About a third of the territory's total population of 1,600 lives in Flying Fish Cove, which lies near the north-eastern tip of the island. There is a small harbour which serves tourists with yachts. It is possible to carry out recreational diving at the settlement's beach.

The settlement contains three villages apart from itself – Drumsite, Silver City, and Poon Saan, which are commonly listed as separate locations.

==History==
The survey vessel HMS Amethyst attempted to explore the island in 1857, but were unable to find a route on the island and abandoned their attempt. Another attempt was made by HMS Flying Fish in January 1887, but failed after facing similar problems. The island was named after the Flying Fish, and a group of settlers from Cocos (Keeling) Islands founded the first settlement on the island in 1888. Phosphate mining was conducted on the island.

==Heritage==
The settlement is listed on the Australian Commonwealth Heritage List, citing the following aspects of significance:
The buildings that make up the residential precinct are of architectural significance, relatively intact and display considerable unity in a style derived from the British experience in Singapore/Malaya. This unity combines with consistent garden planting and ornamentation and the linear nexus of Gaze Road to create a strong streetscape. The presence of semi-detached servants' quarters are also of historic importance and are indicative of the social and economic stratification which prevailed on the island during the colonial period. The residential area is also historically significant as a reminder of the phase of Christmas Island history when the island came under the control of the British Phosphate Commission and the mining industry and the supporting community, underwent substantial expansion. The Services precinct is of social and historic significance. It includes a number of early Chinese terraced houses as well as a range of structures representing each of the various phases of phosphate mining, including one of the oldest structures on the Island. It was also the Island's main meeting place where Asian workers and European staff came together through a common reliance on retail, health, recreational and other services.
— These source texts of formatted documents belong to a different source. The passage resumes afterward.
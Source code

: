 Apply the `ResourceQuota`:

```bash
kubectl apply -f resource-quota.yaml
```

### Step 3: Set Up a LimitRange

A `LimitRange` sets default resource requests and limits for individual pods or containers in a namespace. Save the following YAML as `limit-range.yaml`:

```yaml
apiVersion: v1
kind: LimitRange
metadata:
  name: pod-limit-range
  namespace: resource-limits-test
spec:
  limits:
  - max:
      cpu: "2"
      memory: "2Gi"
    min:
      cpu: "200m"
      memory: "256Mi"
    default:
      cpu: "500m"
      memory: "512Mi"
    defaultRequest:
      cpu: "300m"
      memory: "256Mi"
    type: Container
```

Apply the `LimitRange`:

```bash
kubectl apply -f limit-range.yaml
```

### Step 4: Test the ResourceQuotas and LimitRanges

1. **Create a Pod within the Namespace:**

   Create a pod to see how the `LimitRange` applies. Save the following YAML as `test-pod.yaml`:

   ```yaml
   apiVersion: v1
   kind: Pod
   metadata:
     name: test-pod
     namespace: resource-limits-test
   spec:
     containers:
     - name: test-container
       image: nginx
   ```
The precinct contains a number of buildings of special significance to the community and, along with the three cemeteries, strongly reflects the mixed racial origins of the Island.

The historic Malay Kampong precinct within the town, the Industrial and Administrative Group precinct overlooking the town, and the Administrator's House 1.5 km east of the town are also listed on the Commonwealth Heritage List.

==Works cited==
- Gibson-Hill, C. (1954). "A Landing on Christmas Island in 1864"
- Mitchell, B. (1974). "The Forest Flora of Christmas Island"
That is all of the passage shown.